Chapman and her sisters Caroline and Anne from Weymouth, Mass., were active abolitionists. Through their “kin-work”, the sisters supported each other through family responsibilities in order to take their active public roles. By taking up the cause of abolition they endured pro-slavery mobs, social ridicule, and public attacks on their characters.
Chapman edited and published The Liberty Bell, an annual abolitionist gift book to be sold or gifted to participants in the Boston Anti-Slavery Bazaar, which Chapman lead. This book was published almost every year from 1839 to 1858.
In addition to her work on The Liberty Bell and the Bazaar, between 1835 and 1865, Chapman served on the executive and business committees of the Massachusetts Anti-Slavery Society, the New England Anti-Slavery Society (NEASS) and the American Anti-Slavery Society (AASS). She wrote the annual reports of the Boston Female Anti-Slavery Society (BFASS) and published tracts to raise public awareness.

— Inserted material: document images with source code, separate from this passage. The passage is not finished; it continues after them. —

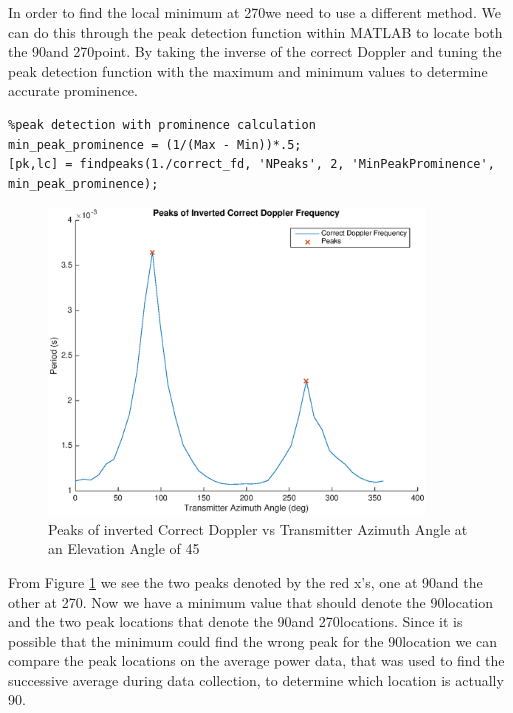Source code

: In order to find the local minimum at 270\textdegree \space we need to use a different method.  We can do this through the peak detection function within MATLAB to locate both the 90\textdegree \space and 270\textdegree \space point. By taking the inverse of the correct Doppler and tuning the peak detection function with the maximum and minimum values to determine accurate prominence.

\begin{lstlisting}
%peak detection with prominence calculation
min_peak_prominence = (1/(Max - Min))*.5;
[pk,lc] = findpeaks(1./correct_fd, 'NPeaks', 2, 'MinPeakProminence', min_peak_prominence);
\end{lstlisting}

\begin{figure}
	\begin{center}
		\includegraphics[width=10cm]{images/results/Correct_doppler_inverse_peaks.eps}
		\caption{Peaks of inverted Correct Doppler vs Transmitter Azimuth Angle at an Elevation Angle of 45\textdegree}
		\label{fig:peaks}
	\end{center}
\end{figure}

From Figure \ref{fig:peaks}  we see the two peaks denoted by the red x's, one at 90\textdegree \space and the other at  270\textdegree. Now we have a minimum value that should denote the 90\textdegree \space location and the two peak locations that denote the 90\textdegree \space and 270\textdegree \space locations. Since it is possible that the minimum could find the wrong peak for the 90\textdegree \space location we can compare the peak locations on the average power data, that was used to find the successive average during data collection, to determine which location is actually 90\textdegree.

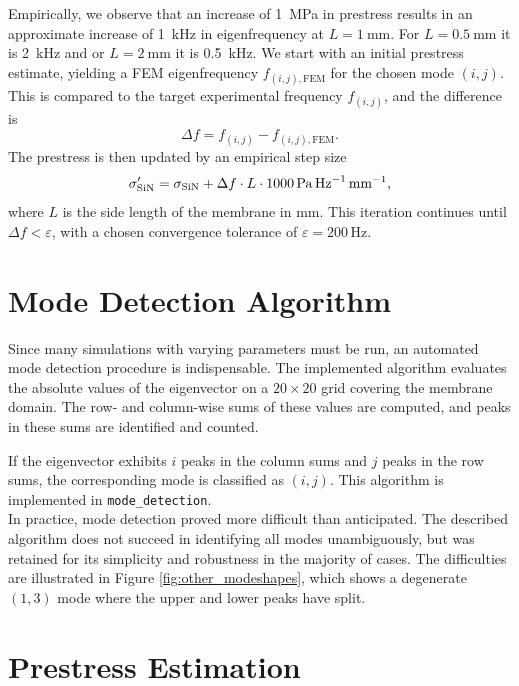 Empirically, we observe that an increase of \SI{1}{\mega\pascal} in prestress results in an approximate increase of \SI{1}{\kilo\hertz} in eigenfrequency at $L=\SI{1}{\milli\meter}$. For $L=\SI{0.5}{\milli\meter}$ it is \SI{2}{\kilo\hertz} and or $L=\SI{2}{\milli\meter}$ it is \SI{0.5}{\kilo\hertz}. We start with an initial prestress estimate, yielding a FEM eigenfrequency $f_{(i,j),\mathrm{FEM}}$ for the chosen mode $(i,j)$. This is compared to the target experimental frequency $f_{(i,j)}$, and the difference is
\[
\Delta f = f_{(i,j)} - f_{(i,j),\mathrm{FEM}}.
\]
The prestress is then updated by an empirical step size
\[
\sigma_\silnit' = \sigma_\silnit + \Delta f \cdot L \cdot \SI{1000}{\pascal\per\hertz\per\milli\meter},
\]
where $L$ is the side length of the membrane in \si{\milli\meter}. This iteration continues until $\Delta f < \varepsilon$, with a chosen convergence tolerance of $\varepsilon = 200\,\mathrm{Hz}$.\\

\section{Mode Detection Algorithm}

Since many simulations with varying parameters must be run, an automated mode detection procedure is indispensable. The implemented algorithm evaluates the absolute values of the eigenvector on a $20 \times 20$ grid covering the membrane domain. The row- and column-wise sums of these values are computed, and peaks in these sums are identified and counted.  

If the eigenvector exhibits $i$ peaks in the column sums and $j$ peaks in the row sums, the corresponding mode is classified as $(i,j)$. This algorithm is implemented in \texttt{mode\_detection}.\\

In practice, mode detection proved more difficult than anticipated. The described algorithm does not succeed in identifying all modes unambiguously, but was retained for its simplicity and robustness in the majority of cases. The difficulties are illustrated in Figure \ref{fig:other_modeshapes}, which shows a degenerate $(1,3)$ mode where the upper and lower peaks have split.\\

\section{Prestress Estimation}

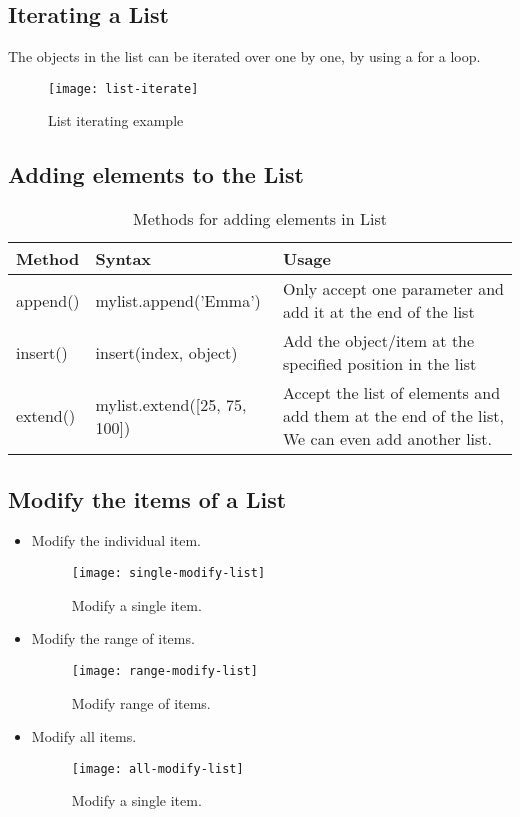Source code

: \subsection{Iterating a List}
The objects in the list can be iterated over one by one, by using a for a loop.
\newpage
\begin{figure}[h]
	\centering
	\texttt{[image: list-iterate]}
	\caption{List iterating example}
	\label{fig:list-iterate}
\end{figure}

\subsection{Adding elements to the List}
\begin{table}[h!]
	\centering
	\begin{tabularx}{\textwidth}{|l|l|X|}
		\hline
		\textbf{Method} & \textbf{Syntax} & \textbf{Usage} \\
		\hline
		append() & mylist.append('Emma') & Only accept one parameter and add it at the end of the list \\
		\hline
		insert() & insert(index, object) & Add the object/item at the specified position in the list \\
		\hline
		extend() & mylist.extend([25, 75, 100]) & Accept the list of elements and add them at the end of the list, We can even add another list. \\
		\hline

	\end{tabularx}
	\caption{Methods for adding elements in List}
	\label{tab:list-add-opers}
\end{table}

\subsection{Modify the items of a List}

\begin{itemize}
	\item Modify the individual item.
		\begin{figure}[h]
			\centering
			\texttt{[image: single-modify-list]}
			\caption{Modify a single item.}
			\label{fig:list-single-modify-list}
		\end{figure}
	\newpage
	\item Modify the range of items.
		\begin{figure}[h]
			\centering
			\texttt{[image: range-modify-list]}
			\caption{Modify range of items.}
			\label{fig:list-range-modify-list}
		\end{figure}
	\item Modify all items.
		\begin{figure}[h]
			\centering
			\texttt{[image: all-modify-list]}
			\caption{Modify a single item.}
			\label{fig:list-all-modify-list}
		\end{figure}
\end{itemize}

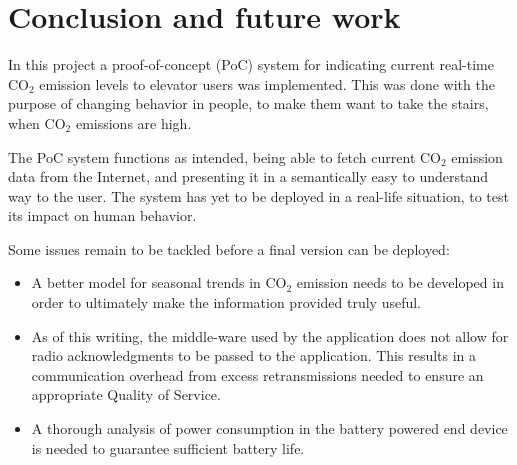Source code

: \documentclass[Main]{subfiles}
\begin{document}
\section{Conclusion and future work} %
\label{sec:conclusionandfuturework}
	In this project a proof-of-concept (PoC) system for indicating current real-time CO$_2$ emission levels to elevator users was implemented.
	This was done with the purpose of changing behavior in people, to make them want to take the stairs, when CO$_2$ emissions are high. 

	The PoC system functions as intended, being able to fetch current CO$_2$ emission data from the Internet, and presenting it in a semantically easy to understand way to the user.
	The system has yet to be deployed in a real-life situation, to test its impact on human behavior.

	Some issues remain to be tackled before a final version can be deployed:

	\begin{itemize}
		\item 
			A better model for seasonal trends in CO$_2$ emission needs to be developed in order to ultimately make the information provided truly useful.

		\item
			As of this writing, the middle-ware used by the application does not allow for radio acknowledgments to be passed to the application.
			This results in a communication overhead from excess retransmissions needed to ensure an appropriate Quality of Service.

		\item 
			A thorough analysis of power consumption in the battery powered end device is needed to guarantee sufficient battery life.

	\end{itemize}

\end{document}
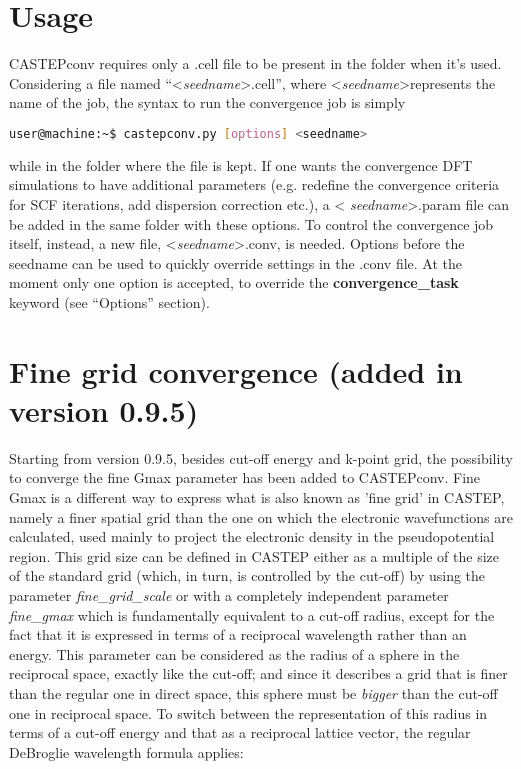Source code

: \documentclass[10pt]{article}
\begin{document}
\section{Usage}

CASTEPconv requires only a .cell file to be present in the folder when it's 
used. Considering a file named ``\textless \textit{seedname}\textgreater.cell'', 
where \textless \textit{seedname}\textgreater represents the name of the job, 
the syntax to run the convergence job is simply

\begin{lstlisting}[language=Bash]
 user@machine:~$ castepconv.py [options] <seedname>
\end{lstlisting}

while in the folder where the file is kept. If one wants the convergence DFT 
simulations to have additional parameters (e.g. redefine the convergence 
criteria for SCF iterations, add dispersion correction etc.), a \textless 
\textit{seedname}\textgreater.param file can be added in the same folder with 
these options. To control the convergence job itself, instead, a new file, 
\textless \textit{seedname}\textgreater.conv, is needed.\newline
Options before the seedname can be used to quickly override settings in the .conv file.
At the moment only one option is accepted, to override the \textbf{convergence\_task} keyword (see ``Options'' section).

\section{Fine grid convergence (added in version 0.9.5)}

Starting from version 0.9.5, besides cut-off energy and k-point grid, the possibility to converge the fine Gmax parameter has been added to CASTEPconv.\newline
Fine Gmax is a different way to express what is also known as 'fine grid' in CASTEP, namely a finer spatial grid than the one on which the electronic wavefunctions are calculated, used mainly to project the electronic density in the pseudopotential region. This grid size can be defined in CASTEP either as a multiple of the size of the standard grid (which, in turn, is controlled by the cut-off) by using the parameter \textit{fine\_grid\_scale} or with a completely independent parameter \textit{fine\_gmax} which is fundamentally equivalent to a cut-off radius, except for the fact that it is expressed in terms of a reciprocal wavelength rather than an energy. This parameter can be considered as the radius of a sphere in the reciprocal space, exactly like the cut-off; and since it describes a grid that is finer than the regular one in direct space, this sphere must be \textit{bigger} than the cut-off one in reciprocal space.\newline
To switch between the representation of this radius in terms of a cut-off energy and that as a reciprocal lattice vector, the regular DeBroglie wavelength formula applies:
\end{document}
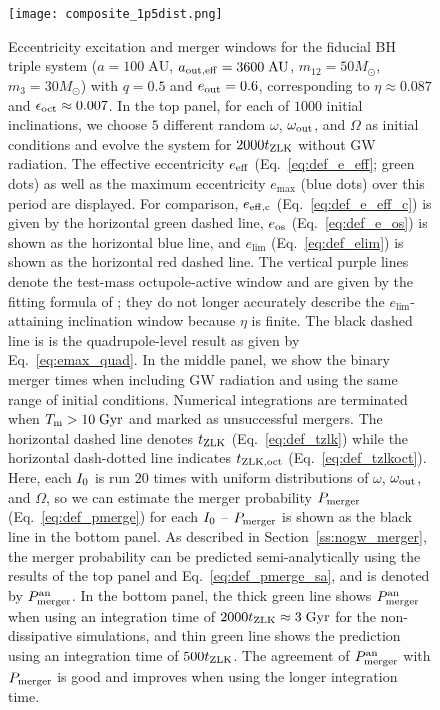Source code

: \documentclass[
        fleqn,
        usenatbib,
    ]{mnras}
\begin{document}
\begin{figure}
    \centering
    \texttt{[image: composite\_1p5dist.png]}
    \caption{Eccentricity excitation and merger windows for the fiducial BH
    triple system ($a = 100\;\mathrm{AU}$, $a_{\rm out, eff} =
    3600\;\mathrm{AU}$, $m_{12} = 50M_{\odot}$, $m_3 = 30M_{\odot}$) with $q =
    0.5$ and $e_{\rm out} = 0.6$, corresponding to $\eta \approx 0.087$ and
    $\epsilon_{\rm oct} \approx 0.007$. In the top panel, for each of $1000$
    initial inclinations, we choose $5$ different random $\omega$, $\omega_{\rm
    out}$, and $\Omega$ as initial conditions and evolve the system for
    $2000t_{\rm ZLK}$ without GW radiation. The effective eccentricity $e_{\rm
    eff}$ (Eq.~\ref{eq:def_e_eff}; green dots) as well as the maximum
    eccentricity $e_{\max}$ (blue dots) over this period are displayed. For
    comparison, $e_{\rm eff, c}$ (Eq.~\ref{eq:def_e_eff_c}) is given by the
    horizontal green dashed line, $e_{\rm os}$ (Eq.~\ref{eq:def_e_os}) is shown
    as the horizontal blue line, and $e_{\lim}$ (Eq.~\ref{eq:def_elim}) is shown
    as the horizontal red dashed line. The vertical purple lines denote the
    test-mass octupole-active window and are given by the fitting formula of
    \citet{MLL16}; they do not longer accurately describe the
    $e_{\lim}$-attaining inclination window because $\eta$ is finite. The black
    dashed line is is the quadrupole-level result as given by
    Eq.~\eqref{eq:emax_quad}. In the middle panel, we show the binary merger
    times when including GW radiation and using the same range of initial
    conditions. Numerical integrations are terminated when $T_{\rm m} >
    10\;\mathrm{Gyr}$ and marked as unsuccessful mergers. The horizontal dashed
    line denotes $t_{\rm ZLK}$ (Eq.~\ref{eq:def_tzlk}) while the horizontal
    dash-dotted line indicates $t_{\rm ZLK, oct}$ (Eq.~\ref{eq:def_tzlkoct}).
    Here, each $I_{\rm 0}$ is run $20$ times with uniform distributions of
    $\omega$, $\omega_{\rm out}$, and $\Omega$, so we can estimate the merger
    probability $P_{\rm merger}$ (Eq.~\ref{eq:def_pmerge}) for each $I_{\rm
    0}$ -- $P_{\rm merger}$ %
    is shown as the black line in the bottom panel. As described in
    Section~\ref{ss:nogw_merger}, the merger probability can be predicted
    semi-analytically using the results of the top panel and
    Eq.~\eqref{eq:def_pmerge_sa}, and is denoted by $P_{\rm merger}^{\rm an}$.
    In the bottom panel, the thick green line shows $P_{\rm merger}^{\rm an}$
    when using an integration time of $2000 t_{\rm ZLK} \approx 3\;\mathrm{Gyr}$
    for the non-dissipative simulations, and thin green line shows the
    prediction using an integration time of $500 t_{\rm ZLK}$. The agreement of
    $P_{\rm merger}^{\rm an}$ with $P_{\rm merger}$ is good and improves when
    using the longer integration time. }\label{fig:composite_dist}
\end{figure}
\end{document}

She also served as editor to The Liberator in William Lloyd Garrison’s absence, and was on the editorial committee of the National Anti-Slavery Standard, the official mouthpiece of the AASS. Chapman was also a member of the peace organization, the Non-Resistance Society, which published The Non-Resistant.
Chapman was a prolific writer, writing most of the content of The Liberty Bell and publishing Right and Wrong in Massachusetts in 1839 and “How Can I Help to Abolish Slavery?” in 1855. Aside from these works, she published her poems and essays in abolitionist periodicals.